Kirby Ferguson's Top Five Remixes
Nothing is original, argued film-maker Kirby Ferguson in his documentary series Everything is a Remix. In film, literature, music and technology, all great art and innovation is a result of some remixing and reuse. Here he discusses his top five artistic remixes
Paul's Boutique by the Beastie Boys (1989)
A masterpiece from the golden age of sampling. "Paul's Boutique just blew my mind," says Ferguson. "It had a sheer, dizzying volume and range of samples in it that would hop all over the place. By mixing all this music, they came up with something so much bigger and with such a wider range of expression. That's what I love about remixing."
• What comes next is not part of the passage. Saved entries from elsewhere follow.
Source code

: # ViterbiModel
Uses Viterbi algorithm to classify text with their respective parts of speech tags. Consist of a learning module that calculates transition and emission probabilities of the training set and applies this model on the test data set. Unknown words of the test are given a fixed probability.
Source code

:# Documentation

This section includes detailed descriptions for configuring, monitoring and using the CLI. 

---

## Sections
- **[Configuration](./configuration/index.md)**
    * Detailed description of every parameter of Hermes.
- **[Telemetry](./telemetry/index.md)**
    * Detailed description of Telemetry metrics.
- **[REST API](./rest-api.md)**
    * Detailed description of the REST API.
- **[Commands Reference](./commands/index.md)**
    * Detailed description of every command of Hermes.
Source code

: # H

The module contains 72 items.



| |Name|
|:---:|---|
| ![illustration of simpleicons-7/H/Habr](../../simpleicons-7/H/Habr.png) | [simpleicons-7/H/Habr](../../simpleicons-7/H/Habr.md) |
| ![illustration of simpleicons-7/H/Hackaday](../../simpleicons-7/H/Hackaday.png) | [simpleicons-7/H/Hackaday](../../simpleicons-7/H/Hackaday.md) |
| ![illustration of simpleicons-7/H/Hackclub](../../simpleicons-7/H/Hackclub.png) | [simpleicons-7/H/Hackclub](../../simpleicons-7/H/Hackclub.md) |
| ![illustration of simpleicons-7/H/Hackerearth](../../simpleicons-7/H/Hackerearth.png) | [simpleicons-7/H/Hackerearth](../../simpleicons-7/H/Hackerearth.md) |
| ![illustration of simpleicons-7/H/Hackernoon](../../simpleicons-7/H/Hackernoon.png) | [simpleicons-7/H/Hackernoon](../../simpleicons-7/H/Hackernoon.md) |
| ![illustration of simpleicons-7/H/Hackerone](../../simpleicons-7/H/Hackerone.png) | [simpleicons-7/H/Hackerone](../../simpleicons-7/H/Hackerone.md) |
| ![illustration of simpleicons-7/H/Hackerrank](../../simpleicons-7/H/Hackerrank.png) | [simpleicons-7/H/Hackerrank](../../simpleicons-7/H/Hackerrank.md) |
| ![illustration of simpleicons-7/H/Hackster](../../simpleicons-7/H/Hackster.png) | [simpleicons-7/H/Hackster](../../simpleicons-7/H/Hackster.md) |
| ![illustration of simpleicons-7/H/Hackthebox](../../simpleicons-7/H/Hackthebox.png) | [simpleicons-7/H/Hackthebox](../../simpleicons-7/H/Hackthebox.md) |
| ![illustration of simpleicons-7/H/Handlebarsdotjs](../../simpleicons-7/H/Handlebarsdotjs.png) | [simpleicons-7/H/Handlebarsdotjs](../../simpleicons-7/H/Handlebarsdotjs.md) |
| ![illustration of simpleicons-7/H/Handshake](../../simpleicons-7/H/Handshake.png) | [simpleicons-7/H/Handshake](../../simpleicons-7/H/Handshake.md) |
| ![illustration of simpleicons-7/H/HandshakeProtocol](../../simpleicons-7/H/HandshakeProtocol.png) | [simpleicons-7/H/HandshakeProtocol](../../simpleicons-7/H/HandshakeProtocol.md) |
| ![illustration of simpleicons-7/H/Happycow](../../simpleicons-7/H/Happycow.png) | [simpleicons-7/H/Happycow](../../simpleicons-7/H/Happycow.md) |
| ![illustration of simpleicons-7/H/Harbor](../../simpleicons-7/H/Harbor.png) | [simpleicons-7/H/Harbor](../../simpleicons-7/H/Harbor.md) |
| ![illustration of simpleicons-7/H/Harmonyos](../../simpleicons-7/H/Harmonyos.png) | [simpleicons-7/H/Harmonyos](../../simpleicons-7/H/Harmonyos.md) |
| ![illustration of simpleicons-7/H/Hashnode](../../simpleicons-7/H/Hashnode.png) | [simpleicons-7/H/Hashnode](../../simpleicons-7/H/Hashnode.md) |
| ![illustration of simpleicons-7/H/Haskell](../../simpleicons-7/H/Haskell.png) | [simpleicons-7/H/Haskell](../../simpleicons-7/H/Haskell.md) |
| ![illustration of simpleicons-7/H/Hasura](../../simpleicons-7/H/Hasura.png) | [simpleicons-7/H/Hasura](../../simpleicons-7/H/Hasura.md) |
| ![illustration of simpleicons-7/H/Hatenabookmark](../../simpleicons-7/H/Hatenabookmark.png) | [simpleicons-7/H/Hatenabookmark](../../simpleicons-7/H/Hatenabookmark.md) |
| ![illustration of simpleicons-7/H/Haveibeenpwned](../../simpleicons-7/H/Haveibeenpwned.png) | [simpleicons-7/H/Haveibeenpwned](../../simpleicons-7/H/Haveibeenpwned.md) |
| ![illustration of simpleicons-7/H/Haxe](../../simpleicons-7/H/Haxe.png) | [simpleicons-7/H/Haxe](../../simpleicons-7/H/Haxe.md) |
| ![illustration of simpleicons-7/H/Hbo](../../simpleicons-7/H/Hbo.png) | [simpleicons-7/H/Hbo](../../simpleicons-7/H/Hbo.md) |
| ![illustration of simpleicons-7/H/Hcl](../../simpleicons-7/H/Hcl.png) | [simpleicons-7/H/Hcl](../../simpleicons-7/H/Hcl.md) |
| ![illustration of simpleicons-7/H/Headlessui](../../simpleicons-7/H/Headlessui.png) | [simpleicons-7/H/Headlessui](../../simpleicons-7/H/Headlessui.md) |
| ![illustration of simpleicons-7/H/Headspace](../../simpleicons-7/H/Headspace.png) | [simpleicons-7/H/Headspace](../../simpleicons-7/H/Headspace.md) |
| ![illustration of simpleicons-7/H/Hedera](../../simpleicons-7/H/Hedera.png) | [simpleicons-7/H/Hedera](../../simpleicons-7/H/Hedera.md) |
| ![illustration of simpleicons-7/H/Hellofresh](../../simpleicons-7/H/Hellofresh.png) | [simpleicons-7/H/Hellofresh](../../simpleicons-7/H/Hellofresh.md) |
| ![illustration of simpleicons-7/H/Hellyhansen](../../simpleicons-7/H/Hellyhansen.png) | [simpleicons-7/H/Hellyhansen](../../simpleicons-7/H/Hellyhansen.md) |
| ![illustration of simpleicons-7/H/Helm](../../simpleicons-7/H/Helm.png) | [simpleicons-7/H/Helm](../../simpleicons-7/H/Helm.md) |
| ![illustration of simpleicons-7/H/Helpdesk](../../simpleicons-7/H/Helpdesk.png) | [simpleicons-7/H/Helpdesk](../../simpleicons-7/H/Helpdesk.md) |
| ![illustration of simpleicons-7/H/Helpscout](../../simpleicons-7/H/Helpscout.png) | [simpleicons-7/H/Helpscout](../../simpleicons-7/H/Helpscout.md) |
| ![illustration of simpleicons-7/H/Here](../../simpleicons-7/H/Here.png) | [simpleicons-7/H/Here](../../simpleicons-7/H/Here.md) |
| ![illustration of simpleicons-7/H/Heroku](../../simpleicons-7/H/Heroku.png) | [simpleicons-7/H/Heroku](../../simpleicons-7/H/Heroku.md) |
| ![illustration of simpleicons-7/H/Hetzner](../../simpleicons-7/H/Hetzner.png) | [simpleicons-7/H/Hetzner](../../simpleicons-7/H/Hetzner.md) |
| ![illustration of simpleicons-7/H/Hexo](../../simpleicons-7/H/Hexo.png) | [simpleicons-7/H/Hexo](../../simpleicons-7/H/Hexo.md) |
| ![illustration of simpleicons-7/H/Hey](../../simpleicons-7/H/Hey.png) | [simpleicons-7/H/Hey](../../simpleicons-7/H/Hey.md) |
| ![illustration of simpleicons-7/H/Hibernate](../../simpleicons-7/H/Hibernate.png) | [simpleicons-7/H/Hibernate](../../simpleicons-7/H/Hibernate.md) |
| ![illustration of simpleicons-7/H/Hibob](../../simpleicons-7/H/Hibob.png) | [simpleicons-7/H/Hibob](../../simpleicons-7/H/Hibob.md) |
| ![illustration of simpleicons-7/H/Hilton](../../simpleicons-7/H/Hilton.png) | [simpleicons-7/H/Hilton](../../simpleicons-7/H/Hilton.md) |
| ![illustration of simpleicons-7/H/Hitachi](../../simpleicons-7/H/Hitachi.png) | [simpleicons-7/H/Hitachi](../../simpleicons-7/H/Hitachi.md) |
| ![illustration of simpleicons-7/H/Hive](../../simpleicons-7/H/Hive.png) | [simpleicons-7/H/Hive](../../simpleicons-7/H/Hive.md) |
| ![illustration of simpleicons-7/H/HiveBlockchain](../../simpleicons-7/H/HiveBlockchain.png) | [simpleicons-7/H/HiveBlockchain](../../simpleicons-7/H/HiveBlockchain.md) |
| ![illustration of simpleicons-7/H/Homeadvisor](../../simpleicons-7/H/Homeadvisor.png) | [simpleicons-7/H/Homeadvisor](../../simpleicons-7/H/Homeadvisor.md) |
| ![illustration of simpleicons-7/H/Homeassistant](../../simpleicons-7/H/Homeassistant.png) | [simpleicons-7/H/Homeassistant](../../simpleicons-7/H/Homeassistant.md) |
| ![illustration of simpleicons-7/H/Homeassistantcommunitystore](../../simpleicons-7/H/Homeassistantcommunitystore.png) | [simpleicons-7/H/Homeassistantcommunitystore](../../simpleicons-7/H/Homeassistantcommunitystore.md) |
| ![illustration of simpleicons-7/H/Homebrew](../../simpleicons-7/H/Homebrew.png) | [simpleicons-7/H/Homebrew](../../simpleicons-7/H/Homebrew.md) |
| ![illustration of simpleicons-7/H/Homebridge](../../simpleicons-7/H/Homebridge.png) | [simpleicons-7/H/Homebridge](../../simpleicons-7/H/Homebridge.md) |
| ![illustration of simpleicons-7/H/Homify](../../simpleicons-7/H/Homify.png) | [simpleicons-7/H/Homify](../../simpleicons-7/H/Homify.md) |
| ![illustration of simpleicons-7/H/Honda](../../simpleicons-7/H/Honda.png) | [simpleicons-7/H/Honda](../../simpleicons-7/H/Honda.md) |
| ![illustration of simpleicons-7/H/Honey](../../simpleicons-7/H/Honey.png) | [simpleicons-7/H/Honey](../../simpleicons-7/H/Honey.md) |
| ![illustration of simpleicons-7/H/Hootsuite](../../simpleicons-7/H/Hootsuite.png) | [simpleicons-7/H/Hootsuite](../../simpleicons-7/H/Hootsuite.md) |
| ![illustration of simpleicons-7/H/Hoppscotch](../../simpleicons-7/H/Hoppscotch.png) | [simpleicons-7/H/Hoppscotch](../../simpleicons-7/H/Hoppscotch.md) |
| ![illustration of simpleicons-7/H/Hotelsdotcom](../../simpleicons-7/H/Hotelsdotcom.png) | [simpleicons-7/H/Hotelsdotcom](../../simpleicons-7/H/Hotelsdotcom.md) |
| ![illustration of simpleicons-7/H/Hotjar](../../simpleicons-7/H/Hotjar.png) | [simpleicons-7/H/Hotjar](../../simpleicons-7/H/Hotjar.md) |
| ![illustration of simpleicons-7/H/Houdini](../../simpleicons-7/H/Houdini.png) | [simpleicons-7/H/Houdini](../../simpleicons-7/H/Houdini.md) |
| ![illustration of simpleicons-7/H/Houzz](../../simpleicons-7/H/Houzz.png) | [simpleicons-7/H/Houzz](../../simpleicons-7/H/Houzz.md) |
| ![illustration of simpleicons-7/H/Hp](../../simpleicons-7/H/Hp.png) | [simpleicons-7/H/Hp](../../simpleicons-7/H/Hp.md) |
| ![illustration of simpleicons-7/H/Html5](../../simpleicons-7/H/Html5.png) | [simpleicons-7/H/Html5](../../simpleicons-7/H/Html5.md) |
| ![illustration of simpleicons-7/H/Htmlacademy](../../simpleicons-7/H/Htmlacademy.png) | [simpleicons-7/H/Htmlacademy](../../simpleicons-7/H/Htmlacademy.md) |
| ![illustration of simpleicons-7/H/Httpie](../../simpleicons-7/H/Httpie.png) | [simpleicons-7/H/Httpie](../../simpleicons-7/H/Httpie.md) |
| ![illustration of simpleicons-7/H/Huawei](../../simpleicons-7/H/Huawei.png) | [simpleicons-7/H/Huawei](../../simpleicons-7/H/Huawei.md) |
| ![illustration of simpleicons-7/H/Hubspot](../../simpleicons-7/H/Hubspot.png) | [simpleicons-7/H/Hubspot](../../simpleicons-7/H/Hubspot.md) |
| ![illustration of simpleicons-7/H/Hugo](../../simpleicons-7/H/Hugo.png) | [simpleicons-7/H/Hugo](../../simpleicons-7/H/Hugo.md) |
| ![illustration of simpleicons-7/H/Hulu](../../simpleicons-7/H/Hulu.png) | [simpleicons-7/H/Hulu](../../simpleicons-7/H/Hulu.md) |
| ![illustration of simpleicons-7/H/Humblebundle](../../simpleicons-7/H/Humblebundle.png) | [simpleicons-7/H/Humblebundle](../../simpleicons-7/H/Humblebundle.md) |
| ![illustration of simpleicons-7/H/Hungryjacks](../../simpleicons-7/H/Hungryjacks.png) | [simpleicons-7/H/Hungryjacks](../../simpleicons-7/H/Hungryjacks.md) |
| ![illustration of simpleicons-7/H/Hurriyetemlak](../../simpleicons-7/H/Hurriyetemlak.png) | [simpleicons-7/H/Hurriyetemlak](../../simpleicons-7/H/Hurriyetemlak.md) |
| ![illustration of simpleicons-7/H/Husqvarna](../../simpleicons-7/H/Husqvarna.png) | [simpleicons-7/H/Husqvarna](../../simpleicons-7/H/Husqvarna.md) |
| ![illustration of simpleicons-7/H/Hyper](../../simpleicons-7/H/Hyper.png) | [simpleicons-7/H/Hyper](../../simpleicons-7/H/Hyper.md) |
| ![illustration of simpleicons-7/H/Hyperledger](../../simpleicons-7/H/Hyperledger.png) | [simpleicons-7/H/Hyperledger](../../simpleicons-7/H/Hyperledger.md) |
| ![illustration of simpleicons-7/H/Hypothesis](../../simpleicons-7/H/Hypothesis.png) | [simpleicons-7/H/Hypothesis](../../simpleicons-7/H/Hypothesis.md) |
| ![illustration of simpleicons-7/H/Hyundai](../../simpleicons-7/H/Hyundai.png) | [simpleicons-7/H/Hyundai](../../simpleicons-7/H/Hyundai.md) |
Star Wars, dir George Lucas (1977)
Star Wars is, in essence, a remix, says Ferguson. From its plot to characters to its allegories, it's a mashup of Lucas's many influences including Flash Gordon, the films of Akira Kurasowa, westerns, and much besides. That's why it's so rich. "By incorporating all these other ideas, it achieved this kind of density that is really hard to get when you're building everything from the ground up."
Since I Left You by The Avalanches (2000)
After Paul's Boutique, copyright lawsuits put an end to the sampling party. "That kind of art just got nipped in the bud," says Ferguson. But 20 years on, somehow Australian electronic group The Avalanches got away with it, packing more than 3,500 samples into their one and only LP. "Oh my God, that album," says Ferguson. "It's the towering achievement of sampled music – it's a momentous album, and never gets old."
The Power of Nightmares, dir Adam Curtis (2004)
In Curtis's collages of archive footage, he finds links and combinations to build an argument – achieving something entirely new, says Ferguson. "Adam Curtis for me is the great remix artist of the past decade or two. He's taken the remix approach to places where it had never been before – he's an original voice and a giant, I think."
Reality Hunger by David Shields (2010)
"A really inspiring book about creativity," says Ferguson. Reality Hunger is a manifesto for appropriation told through essays half composed of snippets of others people's words. "It's a book for artists and creators that challenges people to try new things. For Shields, a new thing is a remix, is copying from other people. It was a huge influence on me.”